In-vivo diffusion analysis (INDI)
Post-processing pipeline for in-vivo cardiac diffusion tensor imaging.

Table of Contents

Introduction

This software is a post-processing pipeline designed for in-vivo cardiac diffusion tensor imaging. It currently accepts Siemens and Philips diffusion weighted DICOM data, as well as anonymised NIFTI data. It also supports both STEAM and spin-echo data.

After the data is loaded, the pipeline performs the following steps:

  • Image registration
  • Image curation
  • Tensor fitting
  • Segmentation
  • Export results

workflow

INDI runs from the command line, and when processing a dataset for the first time, INDI will require user input (pop-up matplotlib windows) which will be saved for future runs.

For more details:

See documentation for details on the post-processing pipeline.

See YAML settings for run configuration details.

Installation

Software has been tested on:

  • macOS 15.0 with python 3.12
  • Ubuntu 24.04 with python 3.12
  • Windows 10 with python 3.12

Clone the repository

Install git for your OS.

Then clone the repository.

git clone https://github.com/ImperialCollegeLondon/INDI.git

Installation in macOS (Intel and Apple silicon)

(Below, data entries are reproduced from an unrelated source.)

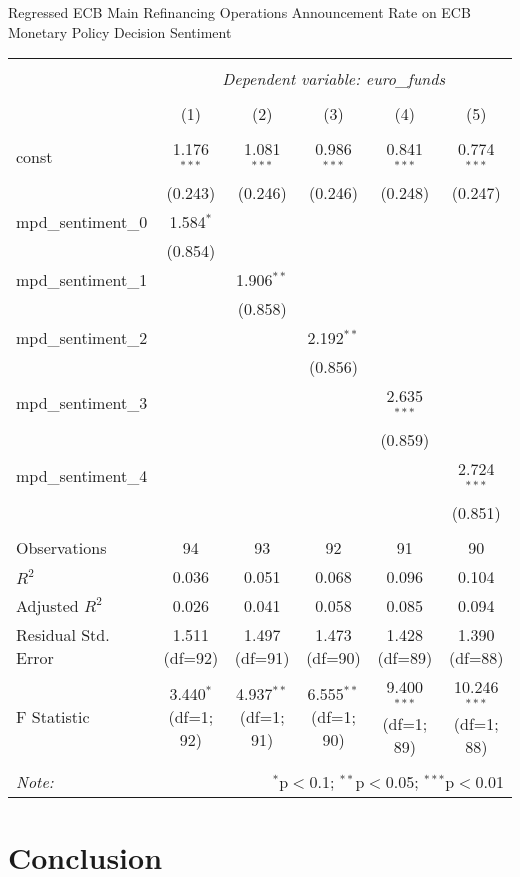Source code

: \documentclass{article}
\begin{document}
 Regressed ECB Main Refinancing Operations Announcement Rate on ECB Monetary Policy Decision Sentiment

\begin{table}[H] 
\begin{adjustbox}{width=\textwidth}
\centering
\begin{tabular}{@{\extracolsep{5pt}}lccccc}
\\[-1.8ex]\hline
\hline \\[-1.8ex]
& \multicolumn{5}{c}{\textit{Dependent variable: euro\_funds}} \\
\cline{2-6}
\\[-1.8ex] & (1) & (2) & (3) & (4) & (5) \\
\hline \\[-1.8ex]
const & 1.176$^{***}$ & 1.081$^{***}$ & 0.986$^{***}$ & 0.841$^{***}$ & 0.774$^{***}$ \\
& (0.243) & (0.246) & (0.246) & (0.248) & (0.247) \\
mpd\_sentiment\_0 & 1.584$^{*}$ & & & & \\
& (0.854) & & & & \\
mpd\_sentiment\_1 & & 1.906$^{**}$ & & & \\
& & (0.858) & & & \\
mpd\_sentiment\_2 & & & 2.192$^{**}$ & & \\
& & & (0.856) & & \\
mpd\_sentiment\_3 & & & & 2.635$^{***}$ & \\
& & & & (0.859) & \\
mpd\_sentiment\_4 & & & & & 2.724$^{***}$ \\
& & & & & (0.851) \\
\hline \\[-1.8ex]
Observations & 94 & 93 & 92 & 91 & 90 \\
$R^2$ & 0.036 & 0.051 & 0.068 & 0.096 & 0.104 \\
Adjusted $R^2$ & 0.026 & 0.041 & 0.058 & 0.085 & 0.094 \\
Residual Std. Error & 1.511 (df=92) & 1.497 (df=91) & 1.473 (df=90) & 1.428 (df=89) & 1.390 (df=88) \\
F Statistic & 3.440$^{*}$ (df=1; 92) & 4.937$^{**}$ (df=1; 91) & 6.555$^{**}$ (df=1; 90) & 9.400$^{***}$ (df=1; 89) & 10.246$^{***}$ (df=1; 88) \\
\hline
\hline \\[-1.8ex]
\textit{Note:} & \multicolumn{5}{r}{$^{*}$p$<$0.1; $^{**}$p$<$0.05; $^{***}$p$<$0.01} \\
\end{tabular}
\end{adjustbox}
\end{table}


\section{Conclusion}
\end{document}
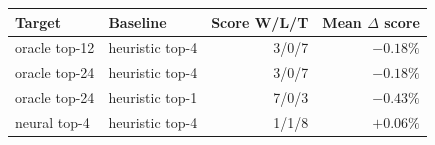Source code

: \begin{tabular}{llrr}
\toprule
Target & Baseline & Score W/L/T & Mean $\Delta$ score \\
\midrule
oracle top-12 & heuristic top-4 & 3/0/7 & $-0.18\%$ \\
oracle top-24 & heuristic top-4 & 3/0/7 & $-0.18\%$ \\
oracle top-24 & heuristic top-1 & 7/0/3 & $-0.43\%$ \\
neural top-4 & heuristic top-4 & 1/1/8 & $+0.06\%$ \\
\bottomrule
\end{tabular}
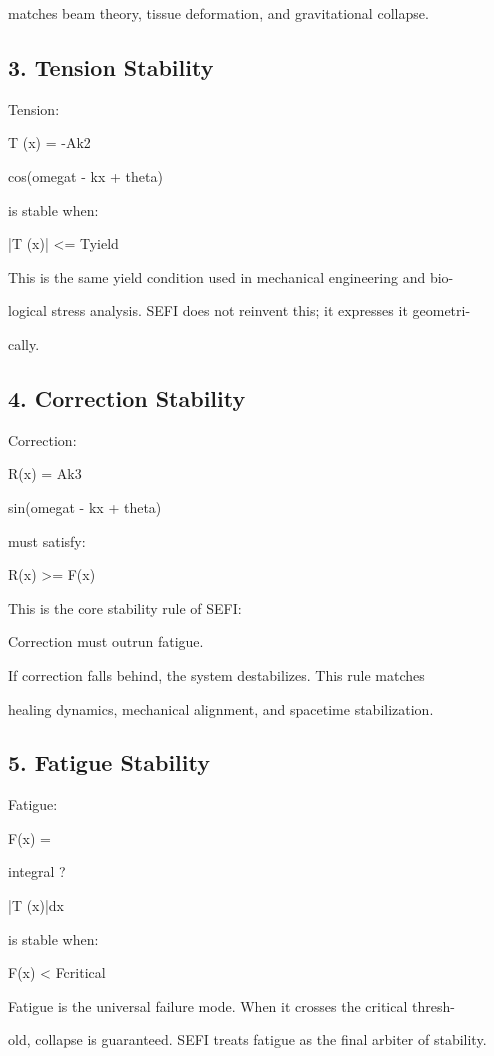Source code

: \documentclass[10pt]{article}
\begin{document}
matches beam theory, tissue deformation, and gravitational collapse.

\subsection*{3. Tension Stability}
Tension:

T (x) = -Ak2

cos(omegat - kx + theta)


is stable when:

|T (x)| <= Tyield

This is the same yield condition used in mechanical engineering and bio-

logical stress analysis. SEFI does not reinvent this; it expresses it geometri-

cally.

\subsection*{4. Correction Stability}
Correction:

R(x) = Ak3

sin(omegat - kx + theta)

must satisfy:

R(x) >= F(x)

This is the core stability rule of SEFI:

Correction must outrun fatigue.

If correction falls behind, the system destabilizes. This rule matches

healing dynamics, mechanical alignment, and spacetime stabilization.

\subsection*{5. Fatigue Stability}
Fatigue:

F(x) =

integral ?

|T (x)|dx

is stable when:

F(x) < Fcritical

Fatigue is the universal failure mode. When it crosses the critical thresh-

old, collapse is guaranteed. SEFI treats fatigue as the final arbiter of stability.


\end{document}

You may need to instal Xcode and Xcode’s Command Line Tools package as well, with this command:

xcode-select --install

Then install homebrew.

With homebrew install python 3.12:

brew install [email protected]

Also install imagemagick:

brew install imagemagick

Install the python environment in the INDI root directory:

python3.12 -m venv .venv
source .venv/bin/activate
pip install -U pip setuptools wheel pip-tools
pip-sync requirements_mac.txt

Installation in Ubuntu 24.04

install imagemagick:

sudo apt install imagemagick

install development tools:

sudo apt install git-all
sudo apt install build-essential
sudo apt install python3.12-venv
sudo apt-get install python3-tk python3-dev

Create the python environment in the INDI root directory:

ppython3 -m venv .venv
source .venv/bin/activate
pip install -U pip setuptools wheel pip-tools
pip-sync requirements_linux.txt

You may need to allow the display to show matplotlib windows with the following terminal command:

xhost +

Installation Windows 10 with conda

Install miniforge: Miniforge

Create a new environment with conda:

conda create --name indi python=3.12
conda activate indi

Then install the required packages:

pip install -U pip setuptools wheel pip-tools
pip-sync requirements_win.txt

Install imagemagick.


For development

Additional packages are required for development:

Install pre-commit

pre-commit install

Now pre-commit will run automatically on git commit. You can also run it manually with:

pre-commit run --all-files

This is required to ensure code quality and style before committing code changes.

Update requirements

The packages are pinned to specific versions in the requirements.in file. If you want to update the packages, you can do so with the following command (change the requirements file name according to the OS):

pip-compile --output-file=requirements_mac.txt
pip-sync requirements_mac.txt

Basic usage example

We are going to post-process a synthetic phantom dataset with non-rigid distortions. Please unzip the phantom data.

The test_phantom_cdti_dicoms folder contains a subfolder named diffusion_images with the cdti simulated DICOMs. The DICOM files contain noisy diffusion weighted images with periodic non-rigid distortions, simulating a typical in-vivo scan.

INDI always looks recursively for subfolders named diffusion_images. The DICOM files must be inside this folder.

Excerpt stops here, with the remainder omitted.